━━ DATASET ━━
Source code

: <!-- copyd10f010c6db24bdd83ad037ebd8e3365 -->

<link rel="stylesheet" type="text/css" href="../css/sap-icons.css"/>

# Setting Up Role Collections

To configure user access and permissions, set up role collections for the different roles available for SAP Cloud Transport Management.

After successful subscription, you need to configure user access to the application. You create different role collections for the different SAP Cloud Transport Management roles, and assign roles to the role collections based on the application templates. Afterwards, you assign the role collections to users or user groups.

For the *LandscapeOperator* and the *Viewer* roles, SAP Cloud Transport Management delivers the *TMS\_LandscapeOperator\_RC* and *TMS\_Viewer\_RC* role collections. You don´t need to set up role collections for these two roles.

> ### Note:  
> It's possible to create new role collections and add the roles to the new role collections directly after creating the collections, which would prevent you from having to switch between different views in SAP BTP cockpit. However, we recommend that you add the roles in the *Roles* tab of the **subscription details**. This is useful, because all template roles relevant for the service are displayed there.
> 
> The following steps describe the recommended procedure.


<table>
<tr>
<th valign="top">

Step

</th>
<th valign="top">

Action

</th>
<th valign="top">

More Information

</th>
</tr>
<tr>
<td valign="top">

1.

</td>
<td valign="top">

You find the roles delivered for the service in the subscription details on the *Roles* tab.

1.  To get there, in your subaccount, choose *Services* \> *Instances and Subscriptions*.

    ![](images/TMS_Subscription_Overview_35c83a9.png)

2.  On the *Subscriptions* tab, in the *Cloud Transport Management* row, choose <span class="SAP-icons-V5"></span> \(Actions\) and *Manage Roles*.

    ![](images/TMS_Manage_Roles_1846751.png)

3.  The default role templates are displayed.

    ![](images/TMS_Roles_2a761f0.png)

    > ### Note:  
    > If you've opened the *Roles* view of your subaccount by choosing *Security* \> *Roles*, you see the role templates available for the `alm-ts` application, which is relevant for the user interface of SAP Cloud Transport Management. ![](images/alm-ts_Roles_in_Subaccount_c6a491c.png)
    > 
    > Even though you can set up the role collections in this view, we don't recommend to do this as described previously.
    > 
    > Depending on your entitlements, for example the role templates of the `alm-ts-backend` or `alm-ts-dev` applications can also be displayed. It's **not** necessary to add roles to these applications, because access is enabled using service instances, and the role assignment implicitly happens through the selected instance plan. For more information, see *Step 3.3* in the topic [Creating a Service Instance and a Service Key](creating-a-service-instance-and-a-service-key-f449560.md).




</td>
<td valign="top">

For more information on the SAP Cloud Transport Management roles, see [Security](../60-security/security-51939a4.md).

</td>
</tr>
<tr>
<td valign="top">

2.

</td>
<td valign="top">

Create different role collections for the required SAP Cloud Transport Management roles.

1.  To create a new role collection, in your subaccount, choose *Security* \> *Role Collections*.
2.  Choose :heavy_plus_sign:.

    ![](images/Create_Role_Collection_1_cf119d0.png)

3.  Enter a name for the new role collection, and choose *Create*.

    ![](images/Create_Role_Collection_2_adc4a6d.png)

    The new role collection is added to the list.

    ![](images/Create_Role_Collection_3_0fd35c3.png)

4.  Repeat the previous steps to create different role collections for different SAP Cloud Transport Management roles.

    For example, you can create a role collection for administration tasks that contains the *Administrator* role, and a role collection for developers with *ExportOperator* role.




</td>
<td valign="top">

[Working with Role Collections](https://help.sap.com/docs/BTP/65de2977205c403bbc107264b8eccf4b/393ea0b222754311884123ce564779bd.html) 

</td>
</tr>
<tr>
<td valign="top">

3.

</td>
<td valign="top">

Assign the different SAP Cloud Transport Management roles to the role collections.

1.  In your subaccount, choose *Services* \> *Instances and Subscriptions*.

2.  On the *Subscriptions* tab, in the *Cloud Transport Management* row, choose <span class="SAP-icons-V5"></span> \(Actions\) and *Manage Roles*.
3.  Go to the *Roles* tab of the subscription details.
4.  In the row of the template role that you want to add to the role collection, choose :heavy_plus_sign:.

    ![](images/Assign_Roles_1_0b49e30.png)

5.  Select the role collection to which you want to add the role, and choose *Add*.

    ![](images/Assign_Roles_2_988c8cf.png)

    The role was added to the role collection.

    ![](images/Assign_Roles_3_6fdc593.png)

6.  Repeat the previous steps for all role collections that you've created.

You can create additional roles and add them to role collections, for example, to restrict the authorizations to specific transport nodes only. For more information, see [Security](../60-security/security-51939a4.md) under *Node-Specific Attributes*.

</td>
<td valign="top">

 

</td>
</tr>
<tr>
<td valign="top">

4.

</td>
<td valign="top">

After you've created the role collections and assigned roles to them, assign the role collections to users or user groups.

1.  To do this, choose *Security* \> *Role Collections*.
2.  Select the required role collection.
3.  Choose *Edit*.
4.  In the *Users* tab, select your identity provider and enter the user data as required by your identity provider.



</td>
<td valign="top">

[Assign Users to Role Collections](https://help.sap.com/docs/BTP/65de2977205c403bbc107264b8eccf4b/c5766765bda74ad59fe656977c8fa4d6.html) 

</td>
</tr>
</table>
━━━
Each line above where the word "https" occurs should be copied out.

RESPONSE TO THIS TASK:
[Working with Role Collections](https://help.sap.com/docs/BTP/65de2977205c403bbc107264b8eccf4b/393ea0b222754311884123ce564779bd.html) 
[Assign Users to Role Collections](https://help.sap.com/docs/BTP/65de2977205c403bbc107264b8eccf4b/c5766765bda74ad59fe656977c8fa4d6.html) 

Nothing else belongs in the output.